Prove that $S(x) = \sum\limits_{n=1}^\infty \frac{\sin nx}{n\sqrt n}$ is convergent and can be differentiated on $x\in(0, 2\pi)$

Question

my task is to prove that $$S(x) = \sum\limits_{n=1}^\infty \frac{\sin nx}{n\sqrt n}$$ is convergent and is continuous on $(0, 2\pi)$.

I did the following: $$S(x) = \int\limits_{n=1}^\infty \frac{\sin nx}{n\sqrt n}\mathrm{d}x =\frac{\cos(nx)}{\sqrt{n}} $$ Applying Dirichlet Theorem, observe two series: $$a_n = \cos(nx), \quad b_n=\frac{1}{\sqrt{n}}$$ $a_n$ is bounded, $b_n$ approaches zero, therefore the initial series is convergent.

Is it the right way to prove the convergence? And how shall I prove that it is continuous and differentiated on the given interval?

Answer 1

It's unclear what you mean by your line "$S(x)=\int_{n=1}^\infty\ldots$".

Note that $$\left|{\sin(nx)\over n \sqrt{n}}\right|\leq{1\over n^{3/2}}\ .$$ As ${3\over2}>1$ the given series is a uniformly convergent series of continuous functions. Therefore $x\mapsto S(x)$ is a continuous $2\pi$-periodic function.
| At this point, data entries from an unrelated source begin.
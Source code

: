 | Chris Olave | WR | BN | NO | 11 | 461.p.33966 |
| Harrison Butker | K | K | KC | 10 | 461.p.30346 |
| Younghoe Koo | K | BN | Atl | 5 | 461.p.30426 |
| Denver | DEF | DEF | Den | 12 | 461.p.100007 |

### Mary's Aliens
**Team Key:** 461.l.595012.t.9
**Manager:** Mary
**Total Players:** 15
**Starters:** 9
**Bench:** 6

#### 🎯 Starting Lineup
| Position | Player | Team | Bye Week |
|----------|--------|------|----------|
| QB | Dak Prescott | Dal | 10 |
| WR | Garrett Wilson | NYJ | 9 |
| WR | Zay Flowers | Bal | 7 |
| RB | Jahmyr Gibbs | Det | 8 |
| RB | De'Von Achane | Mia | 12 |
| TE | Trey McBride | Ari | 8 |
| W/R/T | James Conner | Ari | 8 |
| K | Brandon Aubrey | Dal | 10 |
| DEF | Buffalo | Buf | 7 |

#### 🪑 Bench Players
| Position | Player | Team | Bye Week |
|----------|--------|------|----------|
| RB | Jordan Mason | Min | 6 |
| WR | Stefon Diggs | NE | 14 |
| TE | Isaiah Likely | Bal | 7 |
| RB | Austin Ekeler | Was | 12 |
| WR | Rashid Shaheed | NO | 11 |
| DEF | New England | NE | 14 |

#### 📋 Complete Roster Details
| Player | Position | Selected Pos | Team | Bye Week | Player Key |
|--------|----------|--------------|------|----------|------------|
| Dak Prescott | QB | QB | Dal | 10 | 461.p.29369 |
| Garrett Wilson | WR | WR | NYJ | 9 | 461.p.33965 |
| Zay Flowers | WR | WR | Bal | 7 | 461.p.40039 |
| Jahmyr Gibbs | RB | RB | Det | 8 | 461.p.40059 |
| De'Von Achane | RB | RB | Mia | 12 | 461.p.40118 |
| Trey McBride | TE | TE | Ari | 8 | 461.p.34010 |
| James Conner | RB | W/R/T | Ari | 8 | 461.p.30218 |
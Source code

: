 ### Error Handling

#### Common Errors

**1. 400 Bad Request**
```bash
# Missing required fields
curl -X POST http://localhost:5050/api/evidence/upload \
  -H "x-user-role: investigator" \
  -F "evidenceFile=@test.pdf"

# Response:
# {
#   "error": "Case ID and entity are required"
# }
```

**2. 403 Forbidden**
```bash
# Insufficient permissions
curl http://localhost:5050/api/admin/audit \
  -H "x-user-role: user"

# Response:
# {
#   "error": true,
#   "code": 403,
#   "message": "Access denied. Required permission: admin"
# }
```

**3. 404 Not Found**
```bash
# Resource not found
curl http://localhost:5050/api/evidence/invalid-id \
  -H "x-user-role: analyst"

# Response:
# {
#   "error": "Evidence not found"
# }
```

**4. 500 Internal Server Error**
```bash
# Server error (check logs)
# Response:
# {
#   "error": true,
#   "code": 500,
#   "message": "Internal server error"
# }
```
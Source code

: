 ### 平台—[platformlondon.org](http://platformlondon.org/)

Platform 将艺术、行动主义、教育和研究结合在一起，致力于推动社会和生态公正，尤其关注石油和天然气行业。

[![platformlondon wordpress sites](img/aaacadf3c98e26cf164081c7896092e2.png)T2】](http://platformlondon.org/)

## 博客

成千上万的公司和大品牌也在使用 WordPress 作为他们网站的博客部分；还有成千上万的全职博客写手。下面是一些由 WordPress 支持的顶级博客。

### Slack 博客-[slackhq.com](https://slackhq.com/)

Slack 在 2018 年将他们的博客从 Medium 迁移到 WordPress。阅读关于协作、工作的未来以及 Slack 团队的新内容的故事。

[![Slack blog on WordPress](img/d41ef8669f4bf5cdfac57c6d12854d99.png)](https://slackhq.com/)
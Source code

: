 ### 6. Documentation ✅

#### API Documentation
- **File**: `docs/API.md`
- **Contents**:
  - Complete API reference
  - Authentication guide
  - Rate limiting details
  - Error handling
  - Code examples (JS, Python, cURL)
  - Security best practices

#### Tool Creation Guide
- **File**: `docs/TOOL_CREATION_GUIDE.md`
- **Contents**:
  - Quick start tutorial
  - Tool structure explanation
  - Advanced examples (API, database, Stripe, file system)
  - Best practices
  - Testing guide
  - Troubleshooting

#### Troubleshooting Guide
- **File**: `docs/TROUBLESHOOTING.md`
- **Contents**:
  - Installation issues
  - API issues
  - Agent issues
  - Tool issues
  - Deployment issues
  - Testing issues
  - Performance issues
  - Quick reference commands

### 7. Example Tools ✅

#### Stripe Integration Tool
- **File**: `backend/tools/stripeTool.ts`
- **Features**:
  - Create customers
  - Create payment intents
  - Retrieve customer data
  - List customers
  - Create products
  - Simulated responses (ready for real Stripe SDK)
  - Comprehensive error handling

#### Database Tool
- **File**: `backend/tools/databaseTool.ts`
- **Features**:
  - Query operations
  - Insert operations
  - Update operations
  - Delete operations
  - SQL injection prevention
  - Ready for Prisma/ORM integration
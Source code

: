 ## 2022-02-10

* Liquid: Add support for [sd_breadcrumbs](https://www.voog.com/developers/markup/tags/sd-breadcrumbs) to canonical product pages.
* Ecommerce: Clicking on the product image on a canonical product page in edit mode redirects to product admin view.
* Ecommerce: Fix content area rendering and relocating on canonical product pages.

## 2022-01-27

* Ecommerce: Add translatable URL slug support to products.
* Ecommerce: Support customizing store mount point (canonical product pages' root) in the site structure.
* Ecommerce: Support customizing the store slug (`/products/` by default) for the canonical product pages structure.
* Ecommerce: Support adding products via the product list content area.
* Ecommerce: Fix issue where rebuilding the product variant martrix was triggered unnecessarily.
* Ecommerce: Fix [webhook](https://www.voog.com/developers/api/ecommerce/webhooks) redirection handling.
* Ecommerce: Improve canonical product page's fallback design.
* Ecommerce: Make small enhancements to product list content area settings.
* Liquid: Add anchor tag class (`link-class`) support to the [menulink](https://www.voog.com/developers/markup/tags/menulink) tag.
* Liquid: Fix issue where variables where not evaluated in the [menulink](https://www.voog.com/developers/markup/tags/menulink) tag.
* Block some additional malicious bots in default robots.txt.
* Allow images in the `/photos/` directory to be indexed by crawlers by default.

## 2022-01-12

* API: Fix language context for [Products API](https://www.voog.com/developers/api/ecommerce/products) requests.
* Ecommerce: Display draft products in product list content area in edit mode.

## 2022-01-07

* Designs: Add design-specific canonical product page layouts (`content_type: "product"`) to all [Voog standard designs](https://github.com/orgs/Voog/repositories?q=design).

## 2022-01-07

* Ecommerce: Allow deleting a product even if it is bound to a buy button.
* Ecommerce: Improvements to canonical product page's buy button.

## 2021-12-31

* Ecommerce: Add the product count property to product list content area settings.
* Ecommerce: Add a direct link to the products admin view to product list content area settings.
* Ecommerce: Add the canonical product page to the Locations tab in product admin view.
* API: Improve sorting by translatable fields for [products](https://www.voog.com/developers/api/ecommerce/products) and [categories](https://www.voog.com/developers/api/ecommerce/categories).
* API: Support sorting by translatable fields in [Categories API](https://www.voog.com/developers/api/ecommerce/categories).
With differentiation it is different.The derived series $$\sum_{n=1}^\infty{\cos(nx)\over\sqrt{n}}$$ is divergent at $x=0$ (since ${1\over2}<1$), but is convergent at all $x\in\ ]0,2\pi[\ $. To show the latter you need Abel's theorem. Looking at a proof of this theorem you can verify that the derived series is uniformly convergent on every interval $[\delta,\>2\pi-\delta]$, $\delta>0$. This does guarantee that the derived series represents $S'(x)$ for all $x\in\ ]0,2\pi[\ $. The following is a plot of $S(x)$; it corroborates that $S(x)$ is differentiable at all $x\in\ ]0,2\pi[\ $.

Answer 2

$S(x)$ is not differentiable at the origin: let $x=\frac{1}{N}$ for some large $N$. We have $$ \sum_{n=1}^{2N}\frac{\sin(nx)}{n\sqrt{n}}\geq \frac{4}{5N}\sum_{n=1}^{2N}\frac{1}{\sqrt{n}}\geq \sqrt{\frac2N} $$ while the partial sums of $\sin(n x)$ are bounded by $\frac{1}{2}\cot\frac{x}{4}\leq 2N$, so by summation by parts $$ \left|\sum_{n>2N}\frac{\sin(nx)}{n\sqrt{n}}\right|\leq 2N\sum_{n>2N}\left(\frac{1}{n\sqrt{n}}-\frac{1}{(n+1)\sqrt{n+1}}\right)\leq \sqrt{\frac1N} $$ and $\frac{S(x)}{x}$ is unbounded as $x\to 0^+$. This implies that $S$ is not differentiable at the origin.